Extracted data entries
———
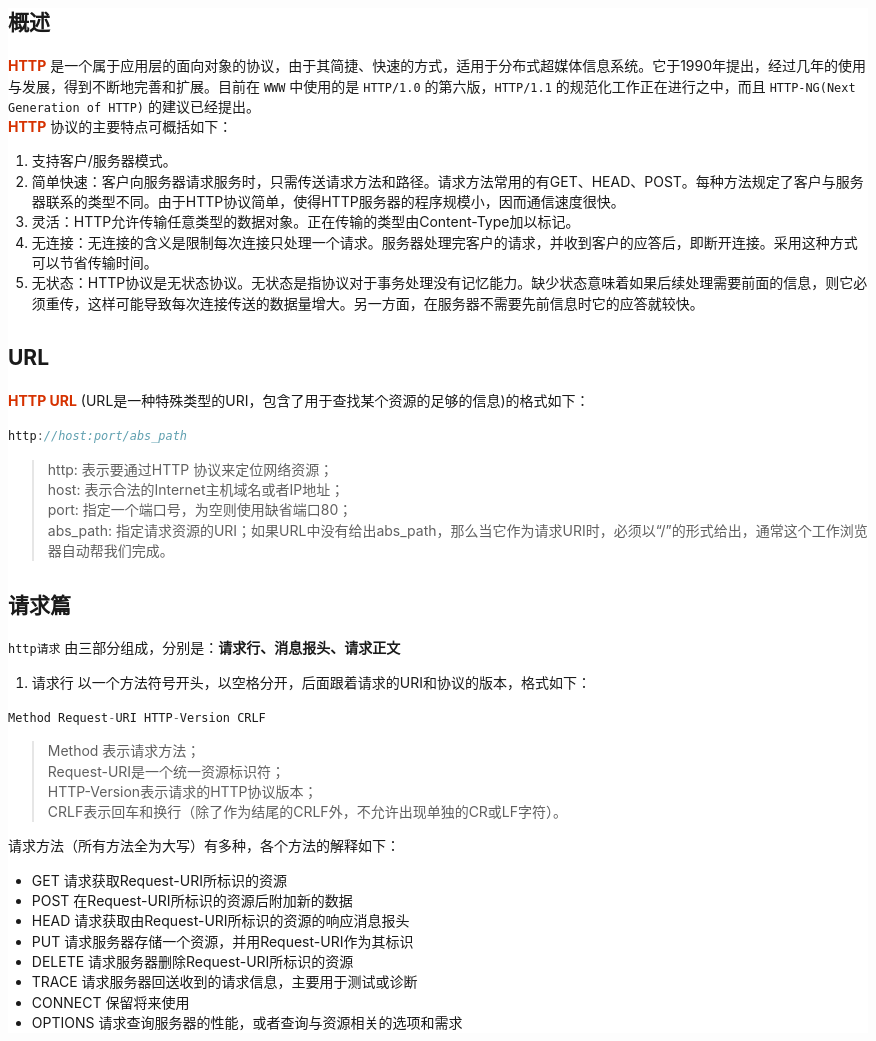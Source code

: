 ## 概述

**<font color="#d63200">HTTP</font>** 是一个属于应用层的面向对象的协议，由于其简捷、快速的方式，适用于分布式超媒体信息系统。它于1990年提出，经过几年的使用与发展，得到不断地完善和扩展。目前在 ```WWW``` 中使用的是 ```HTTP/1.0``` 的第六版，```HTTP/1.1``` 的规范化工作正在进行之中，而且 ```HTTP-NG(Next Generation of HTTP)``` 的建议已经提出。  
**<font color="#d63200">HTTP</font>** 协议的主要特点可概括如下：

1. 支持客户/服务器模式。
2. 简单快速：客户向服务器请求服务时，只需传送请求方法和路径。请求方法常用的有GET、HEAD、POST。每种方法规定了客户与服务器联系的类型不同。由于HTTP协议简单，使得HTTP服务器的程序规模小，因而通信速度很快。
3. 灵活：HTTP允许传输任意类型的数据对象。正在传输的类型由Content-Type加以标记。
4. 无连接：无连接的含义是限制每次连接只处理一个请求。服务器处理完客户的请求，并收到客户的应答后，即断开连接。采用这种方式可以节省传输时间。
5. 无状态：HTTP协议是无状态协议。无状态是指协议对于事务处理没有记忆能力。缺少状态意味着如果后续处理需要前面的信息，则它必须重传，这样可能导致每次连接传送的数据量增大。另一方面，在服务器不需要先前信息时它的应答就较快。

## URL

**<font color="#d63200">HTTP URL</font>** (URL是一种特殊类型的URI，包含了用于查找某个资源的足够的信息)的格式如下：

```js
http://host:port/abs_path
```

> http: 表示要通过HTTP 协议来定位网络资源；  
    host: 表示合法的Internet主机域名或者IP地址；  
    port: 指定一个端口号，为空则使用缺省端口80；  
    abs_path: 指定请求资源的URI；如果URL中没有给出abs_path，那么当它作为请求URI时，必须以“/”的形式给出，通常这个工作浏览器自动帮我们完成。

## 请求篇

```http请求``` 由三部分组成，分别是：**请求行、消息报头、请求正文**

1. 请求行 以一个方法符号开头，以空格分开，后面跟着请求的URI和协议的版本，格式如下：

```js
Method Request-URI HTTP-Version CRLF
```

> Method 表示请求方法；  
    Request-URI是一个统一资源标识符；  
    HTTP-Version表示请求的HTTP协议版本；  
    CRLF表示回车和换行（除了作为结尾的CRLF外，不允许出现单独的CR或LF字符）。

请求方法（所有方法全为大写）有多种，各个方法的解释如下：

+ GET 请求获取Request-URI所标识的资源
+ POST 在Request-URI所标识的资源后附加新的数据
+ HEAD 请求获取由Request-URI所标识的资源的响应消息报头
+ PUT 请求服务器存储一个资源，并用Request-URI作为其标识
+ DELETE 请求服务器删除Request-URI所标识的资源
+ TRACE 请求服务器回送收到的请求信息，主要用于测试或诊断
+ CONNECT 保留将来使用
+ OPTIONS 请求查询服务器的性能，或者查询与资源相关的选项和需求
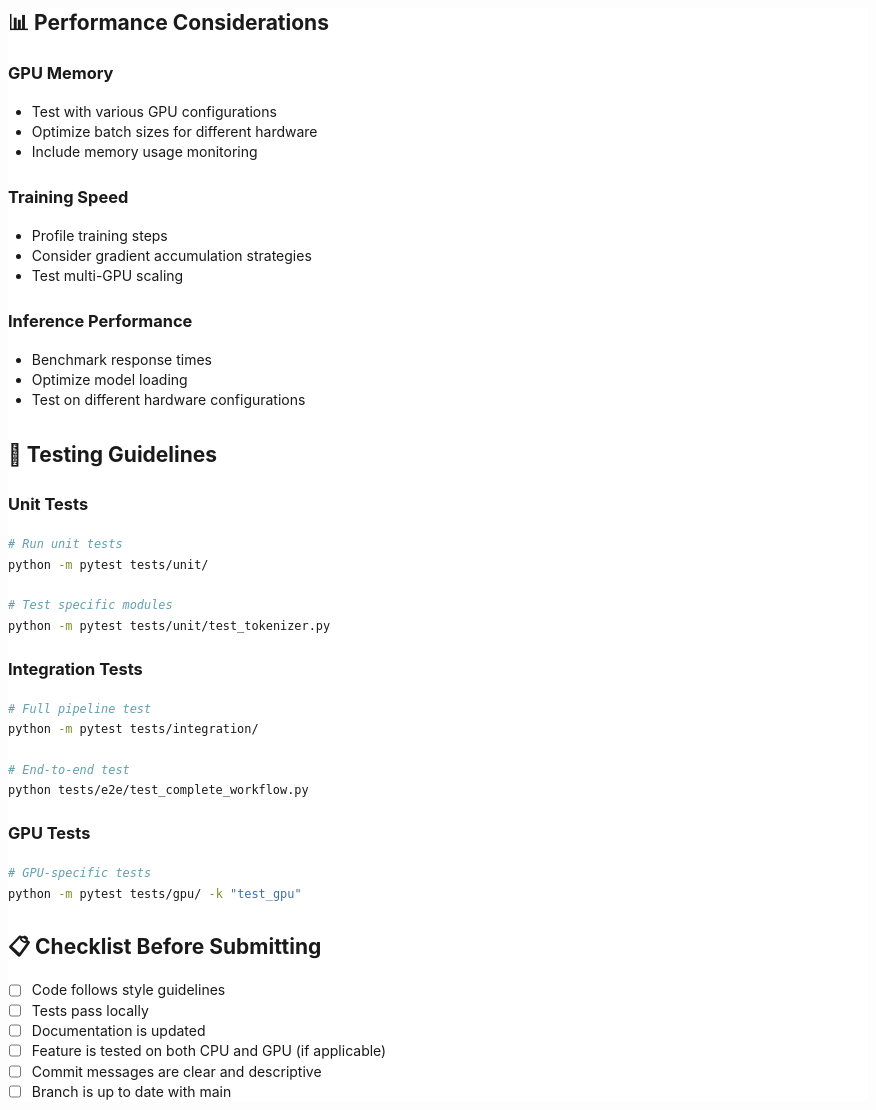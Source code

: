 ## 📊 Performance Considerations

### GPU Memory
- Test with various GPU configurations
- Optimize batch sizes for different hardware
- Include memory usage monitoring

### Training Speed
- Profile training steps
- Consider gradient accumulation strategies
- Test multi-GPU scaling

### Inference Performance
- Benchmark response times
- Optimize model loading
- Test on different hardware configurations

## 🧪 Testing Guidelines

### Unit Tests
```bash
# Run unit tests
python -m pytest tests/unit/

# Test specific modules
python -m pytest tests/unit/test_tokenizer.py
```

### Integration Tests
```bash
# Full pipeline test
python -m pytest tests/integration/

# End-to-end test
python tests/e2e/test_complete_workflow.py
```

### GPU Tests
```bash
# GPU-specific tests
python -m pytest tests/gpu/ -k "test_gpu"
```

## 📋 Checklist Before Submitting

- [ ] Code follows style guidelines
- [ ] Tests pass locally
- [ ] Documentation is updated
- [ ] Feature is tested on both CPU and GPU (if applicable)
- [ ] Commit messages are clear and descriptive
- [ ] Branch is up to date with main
———
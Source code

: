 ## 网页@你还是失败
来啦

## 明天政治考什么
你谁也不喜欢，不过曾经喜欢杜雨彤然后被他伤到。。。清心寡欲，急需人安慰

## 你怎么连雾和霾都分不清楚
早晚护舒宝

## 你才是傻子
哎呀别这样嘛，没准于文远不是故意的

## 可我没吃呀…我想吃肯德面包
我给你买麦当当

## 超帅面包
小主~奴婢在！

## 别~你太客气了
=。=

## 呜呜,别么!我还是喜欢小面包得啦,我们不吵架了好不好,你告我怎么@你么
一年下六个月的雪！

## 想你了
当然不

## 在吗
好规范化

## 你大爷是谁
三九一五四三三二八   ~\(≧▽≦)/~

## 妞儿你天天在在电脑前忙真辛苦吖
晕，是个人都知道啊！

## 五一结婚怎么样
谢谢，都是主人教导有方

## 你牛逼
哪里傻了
———
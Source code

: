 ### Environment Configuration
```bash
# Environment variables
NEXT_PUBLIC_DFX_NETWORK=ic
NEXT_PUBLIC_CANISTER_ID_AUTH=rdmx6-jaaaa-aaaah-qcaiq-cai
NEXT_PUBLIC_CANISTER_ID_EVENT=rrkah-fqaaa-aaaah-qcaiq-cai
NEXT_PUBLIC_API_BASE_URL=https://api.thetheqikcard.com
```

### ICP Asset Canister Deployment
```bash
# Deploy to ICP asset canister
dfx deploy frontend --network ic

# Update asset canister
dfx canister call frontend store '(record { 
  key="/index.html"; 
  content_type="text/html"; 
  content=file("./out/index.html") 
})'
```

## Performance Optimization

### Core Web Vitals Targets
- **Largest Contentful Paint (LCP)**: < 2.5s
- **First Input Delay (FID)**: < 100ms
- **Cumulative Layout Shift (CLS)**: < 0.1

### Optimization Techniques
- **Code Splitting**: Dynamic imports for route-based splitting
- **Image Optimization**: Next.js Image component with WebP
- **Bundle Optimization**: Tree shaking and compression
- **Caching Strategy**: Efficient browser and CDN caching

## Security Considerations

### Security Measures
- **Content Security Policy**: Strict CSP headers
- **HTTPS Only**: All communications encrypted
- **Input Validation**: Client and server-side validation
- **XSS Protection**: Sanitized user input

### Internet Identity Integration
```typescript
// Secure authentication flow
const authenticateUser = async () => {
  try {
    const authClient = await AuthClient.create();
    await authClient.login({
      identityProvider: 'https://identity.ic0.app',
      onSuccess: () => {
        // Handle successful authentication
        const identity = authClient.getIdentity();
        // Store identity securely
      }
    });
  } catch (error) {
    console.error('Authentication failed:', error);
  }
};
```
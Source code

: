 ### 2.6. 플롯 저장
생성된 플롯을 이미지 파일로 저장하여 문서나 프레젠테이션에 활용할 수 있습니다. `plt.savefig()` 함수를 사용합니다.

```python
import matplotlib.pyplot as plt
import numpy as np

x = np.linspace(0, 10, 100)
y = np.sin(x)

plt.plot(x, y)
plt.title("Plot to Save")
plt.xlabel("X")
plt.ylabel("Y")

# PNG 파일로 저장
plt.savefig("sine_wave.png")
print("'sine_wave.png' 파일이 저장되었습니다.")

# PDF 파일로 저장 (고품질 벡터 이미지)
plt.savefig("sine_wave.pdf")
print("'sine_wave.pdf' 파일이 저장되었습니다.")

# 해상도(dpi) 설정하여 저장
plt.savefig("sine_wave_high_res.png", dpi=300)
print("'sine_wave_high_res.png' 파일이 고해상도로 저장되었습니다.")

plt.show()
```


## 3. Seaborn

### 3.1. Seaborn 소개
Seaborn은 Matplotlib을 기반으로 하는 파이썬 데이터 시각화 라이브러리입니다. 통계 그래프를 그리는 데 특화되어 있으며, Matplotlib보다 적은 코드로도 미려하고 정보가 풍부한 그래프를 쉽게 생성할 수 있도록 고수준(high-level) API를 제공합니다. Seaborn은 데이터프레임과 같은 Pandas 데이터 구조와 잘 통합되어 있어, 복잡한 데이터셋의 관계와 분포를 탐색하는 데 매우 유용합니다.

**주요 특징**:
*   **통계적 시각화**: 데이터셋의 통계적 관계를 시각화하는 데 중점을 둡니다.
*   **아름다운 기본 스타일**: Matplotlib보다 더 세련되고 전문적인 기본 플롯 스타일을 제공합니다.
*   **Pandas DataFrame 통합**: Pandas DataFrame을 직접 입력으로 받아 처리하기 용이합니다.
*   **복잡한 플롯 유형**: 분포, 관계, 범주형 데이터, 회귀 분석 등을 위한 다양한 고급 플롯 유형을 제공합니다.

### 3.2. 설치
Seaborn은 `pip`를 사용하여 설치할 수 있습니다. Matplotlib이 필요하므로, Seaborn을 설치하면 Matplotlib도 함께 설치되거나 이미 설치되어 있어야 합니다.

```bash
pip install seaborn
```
———
* How to complete this task *
The word "Matplotlib보다" appears in some lines of the data. Copy every one of those lines.

* Solution to the problem *
Seaborn은 Matplotlib을 기반으로 하는 파이썬 데이터 시각화 라이브러리입니다. 통계 그래프를 그리는 데 특화되어 있으며, Matplotlib보다 적은 코드로도 미려하고 정보가 풍부한 그래프를 쉽게 생성할 수 있도록 고수준(high-level) API를 제공합니다. Seaborn은 데이터프레임과 같은 Pandas 데이터 구조와 잘 통합되어 있어, 복잡한 데이터셋의 관계와 분포를 탐색하는 데 매우 유용합니다.
*   **아름다운 기본 스타일**: Matplotlib보다 더 세련되고 전문적인 기본 플롯 스타일을 제공합니다.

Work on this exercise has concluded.